I think we have given it plenty of time for such a discussion and the amount of events and actions happening around training on copyrighted works from images, songs and deepfakes for the lawsuits and licensing deals to happen and it all converging to paying for the data; hence OpenAI and may others doing so due to risks in such lawsuits.

> AI outputs should be regulated, of course. Obviously impersonation and copyright law already applies to AI systems. But a discussion on training inputs is entirely novel to man and our laws, and it's a very nuanced and important topic. And as AI advances, it becomes increasingly difficult because of the diminishing distinction between "organic" learning and "artificial" learning.

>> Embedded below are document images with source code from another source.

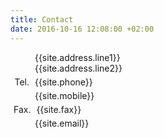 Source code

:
 ```yaml
---
title: Contact
date: 2016-10-16 12:08:00 +02:00
---
```


<style>
dl.inline dd {
  display: inline; 
  margin: 0;
}
dl.inline dd:after{ 
  display: block;  
  content: '';
}
dl.inline dt{
  margin: 5px;
  display: inline-block;
  text-align: right;  
  min-width: 25px;  
}
</style>

<dl class="inline">
  <dt><span class="octicon octicon-location"></span></dt>
  <dd>{{site.address.line1}}</dd>
  <dt></dt> 
  <dd>{{site.address.line2}}</dd>  
  <dt>Tel.</dt>
  <dd>{{site.phone}}</dd>  
  <dt><span class="octicon octicon-device-mobile"></span></dt>
  <dd>{{site.mobile}}</dd>  
  <dt>Fax.</dt>
  <dd>{{site.fax}}</dd>  
  <dt><span class="octicon octicon-mail"></span></dt>
  <dd>{{site.email}}</dd>  
</dl>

Copyright law does not care, nor is the overlying problem about using such a generative AI system for non-commercial uses such as for education or private use-cases. The line is being drawn as soon as it is commercialized and the fair use excuses fall apart. Even if the AI advances, so does the traceability methods and questions on the dataset being used. [0]

It costs musicians close to nothing to target and file lawsuits against commercial voice cloners. Not even training on copyrighted songs was an option for tools like DanceDiffusion [1] due to that same risk which is why training on public domain sounds audio was the safer alternative rather than run the risk of lawsuits and ask questions on the training set by tons of musicians.

[0] https://c2pa.org

[1] https://techcrunch.com/2023/09/13/stability-ai-gunning-for-a...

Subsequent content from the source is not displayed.